Review Summary: In a league of its own.5 of 5 thought this review was well written
"Ys" is a mythical French city supposedly off the coast of Brittany (around France's northwestern area); according to legend, it eventually got swallowed up by the ocean, never to be seen again. It's odd to find such a fitting musical analogy to this "event," and yet Joanna Newsom's album of the same name is able to fit that same description. As the legendarily lost city was swallowed up, unsuspecting listeners get consumed in the album's incredible artistry and a folk voice matched by few singers in this generation. Look at the album cover; Newsom appears to be coming off as a bit innocent, with a a chirpy atmosphere to boot. The music, though, is a refreshingly different story. Ys is an illustrious blend of folk, baroque-period classical music, and a vibe almost befitting of a musical. The harpist/singer herself is obviously the star of the show, but is accompanied by a vast of array of wonderfully orchestrated string backdrops that assist in breathing even more life into her pieces. The result is an incredibly varied, highly emotive record, mere steps away from being an all-out masterpiece.
Indeed, the album may seem simplistic at first glance, but it soon becomes a thrilling tapestry of intricate instrumental work and fascinating narratives. Newsom's harp playing is able to weave itself in and out of the backing instruments, creating multiple moments of tension and release. "Cosmia," aptly titled, displays these very moments perfectly, particularly near the first instance of its climax; Newsom's free-flowing lyricism betrays her harp playing rhythmically (talk about multitasking!), ironically arousing interest as to what she and her string section will do next, what their next move will be. It's as if Newsom represents a film's moody nature; through song, she can illustrate conflicts and resolutions, narratives with twists and turns, and so forth. What sets her so far apart from her contemporaries, however, is her voice. Think of it as Bjork-meets-Appalachia-meets-jazz. Sound weird? Well, it's just as unique as you'd imagine it would be. The way Newsom's vocal style blends in almost perfectly with the music she's playing is remarkable; in a song like "Monkey and Bear," she's able to set a slightly melancholic tone that's both pretty and a touch unsettling.

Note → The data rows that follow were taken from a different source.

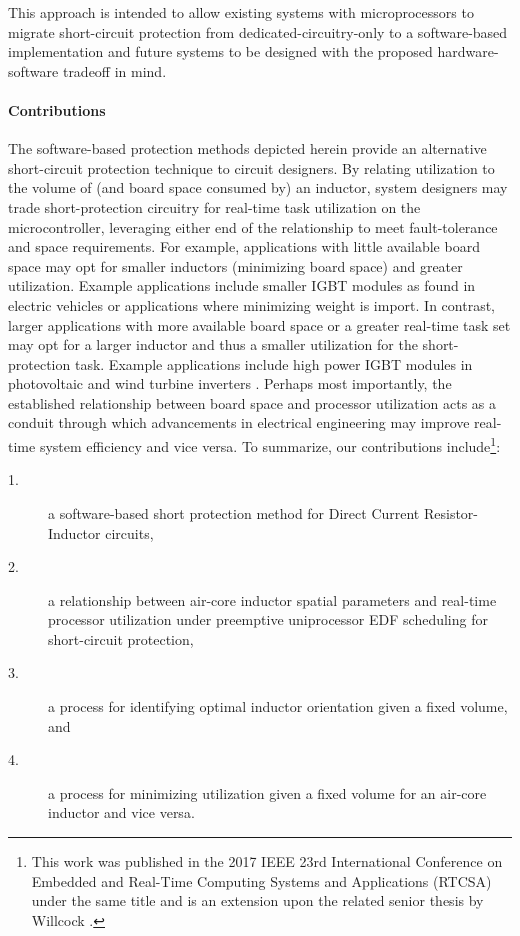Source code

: This approach is intended to allow existing systems with microprocessors to migrate short-circuit protection from dedicated-circuitry-only to a software-based implementation and future systems to be designed with the proposed hardware-software tradeoff in mind.

\paragraph{Contributions}
The software-based protection methods depicted herein provide an alternative short-circuit protection technique to circuit designers. By relating utilization to the volume of (and board space consumed by) an inductor, system designers may trade short-protection circuitry for real-time task utilization on the microcontroller, leveraging either end of the relationship to meet fault-tolerance and space requirements. For example, applications with little available board space may opt for smaller inductors (minimizing board space) and greater utilization. Example applications include smaller IGBT modules as found in electric vehicles or applications where minimizing weight is import\cite{IGBTvehicle}. In contrast, larger applications with more available board space or a greater real-time task set may opt for a larger inductor and thus a smaller utilization for the short-protection task. Example applications include high power IGBT modules in photovoltaic and wind turbine inverters \cite{photoVoltaic}\cite{hiPowerIGBTwind}. Perhaps most importantly, the established relationship between board space and processor utilization acts as a conduit through which advancements in electrical engineering may improve real-time system efficiency and vice versa.
To summarize, our contributions include\footnote{This work was published in the 2017 IEEE 23rd International Conference on Embedded and Real-Time Computing Systems and Applications (RTCSA) under the same title \cite{tufc} and is an extension upon the related senior thesis by Willcock \cite{seniorThesis}.}:%
\begin{description}
\item [1.] a software-based short protection method for Direct Current Resistor-Inductor circuits,
\item [2.] a relationship between air-core inductor spatial parameters and real-time processor utilization under preemptive uniprocessor EDF scheduling for short-circuit protection,
\item [3.] a process for identifying optimal inductor orientation given a fixed volume, and
\item [4.] a process for minimizing utilization given a fixed volume for an air-core inductor and vice versa.
\end{description}


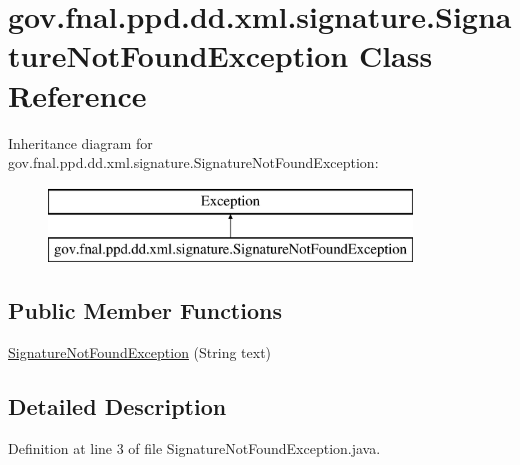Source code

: \hypertarget{classgov_1_1fnal_1_1ppd_1_1dd_1_1xml_1_1signature_1_1SignatureNotFoundException}{\section{gov.\-fnal.\-ppd.\-dd.\-xml.\-signature.\-Signature\-Not\-Found\-Exception Class Reference}
\label{classgov_1_1fnal_1_1ppd_1_1dd_1_1xml_1_1signature_1_1SignatureNotFoundException}
}
Inheritance diagram for gov.\-fnal.\-ppd.\-dd.\-xml.\-signature.\-Signature\-Not\-Found\-Exception\-:\begin{figure}[H]
\begin{center}
\leavevmode
\includegraphics[height=2.000000cm]{classgov_1_1fnal_1_1ppd_1_1dd_1_1xml_1_1signature_1_1SignatureNotFoundException}
\end{center}
\end{figure}
\subsection*{Public Member Functions}
\begin{DoxyCompactItemize}
\item 
\hyperlink{classgov_1_1fnal_1_1ppd_1_1dd_1_1xml_1_1signature_1_1SignatureNotFoundException_af80eae7d40d4d237e1f236753ce468e5}{Signature\-Not\-Found\-Exception} (String text)
\end{DoxyCompactItemize}


\subsection{Detailed Description}


Definition at line 3 of file Signature\-Not\-Found\-Exception.\-java.



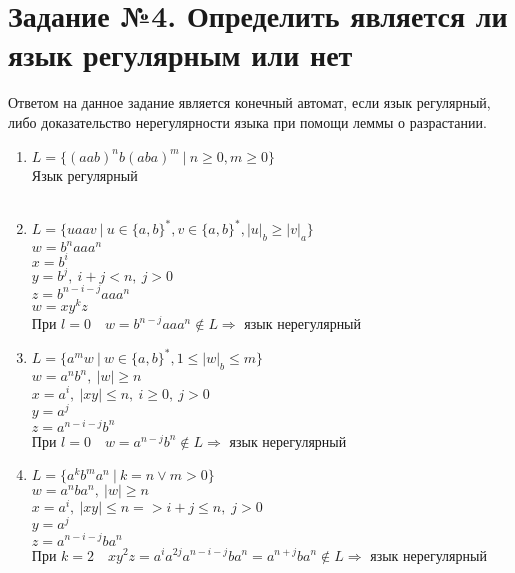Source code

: \documentclass[a4paper, 12pt]{article}
\begin{document}
\section{Задание №4. Определить является ли язык регулярным или нет}
Ответом на данное задание является конечный автомат, если язык регулярный, либо доказательство нерегулярности языка при помощи леммы о разрастании.
\begin{enumerate}
    \item $L=\{(aab)^n b(aba)^m \ | \ n \geq 0, m \geq 0\}$
    \\
    Язык регулярный \\ 
     \\
    
    
    \item $L=\{uaav \ | \ u \in \{a,b\}^*, v \in \{a,b\}^*, \left| u \right|_b \geq  \left| v \right|_a\}$\\
    $w=b^naaa^n$\\
    $x=b^i$ \\
    $y=b^j,\ i+j < n, \ j>0$\\
    $z=b^{n-i-j}aaa^n$\\
    $w=xy^kz$ \\
    При $l=0 \quad w=b^{n-j}aaa^n \notin L \Rightarrow $ язык нерегулярный\\
    
    \item $L=\{ a^m w \ | \ w \in \{a, b\}^*, 1 \leq \left| w \right|_b \leq m\}$
    \\
    $w = a^n b^n, \ |w| \geq n$\\
    $x = a^i, \ |xy| \leq n, \ i \geq 0,\ j > 0$\\
    $y = a^j$\\
    $z = a^{n-i-j}b^n$\\
    При $l=0 \quad w=a^{n-j}b^n \notin L \Rightarrow $ язык нерегулярный\\
    
    \item $L=\{a^k b^m a^n \ | \  k=n \lor m>0\}$
    \\
    $w = a^n b a^n, \ |w| \geq n$ \\
    $x = a^i, \ |xy| \leq n  => i + j \leq n,\; j > 0$\\
    $y = a^j$\\
    $z = a^{n-i-j}ba^n$\\
    При $k = 2 \quad xy^2z = a^ia^{2j}a^{n-i-j}ba^n = a^{n+j}ba^n \notin L\Rightarrow $ язык нерегулярный\\
    

\end{enumerate}
\end{document}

Songs like "Emily" and "Sawdust and Diamonds" are able to put her voice more in the spotlight, her flaws and characteristics only further adding to the mysterious natural qualities of her style. The most notable thing, however, is how she sings at the songs' climaxes; these moments capture her at her most unrestrained, vocal "cracks" and all. Even with the technical flaws of her voice, it's near-impossible not to deny the passion and raw energy her singing provides.
When mixing both the vocal work and the instrumentation, you have a match made in heaven, right? Well, unfortunately, there are a few missteps along the way. While the intricacies of these songs are great, sometimes they can be a bit too ambitious. There will be occasions where you'll want to take a break from the album due to how much is going on at once, and things get a little cluttered sometimes. The other thing is that a few dull patches in the middle cause some of the songs to overstay their welcome, mainly in the 17-minute "Only Skin." The song is still well-crafted, but there's just the feeling that some segments are somewhat unnecessary in the grand scheme of things.
What works on this album, however, works unbelievably well. Joanna Newsom was poised to show the world what she was really capable of, and it definitely shows. Ys may not be perfect, but it's so close that you likely won't bother with its flaws. It just shows how well a combination of disparate musical styles can work if a truly ambitious poet and musical artist sets out to meld them together.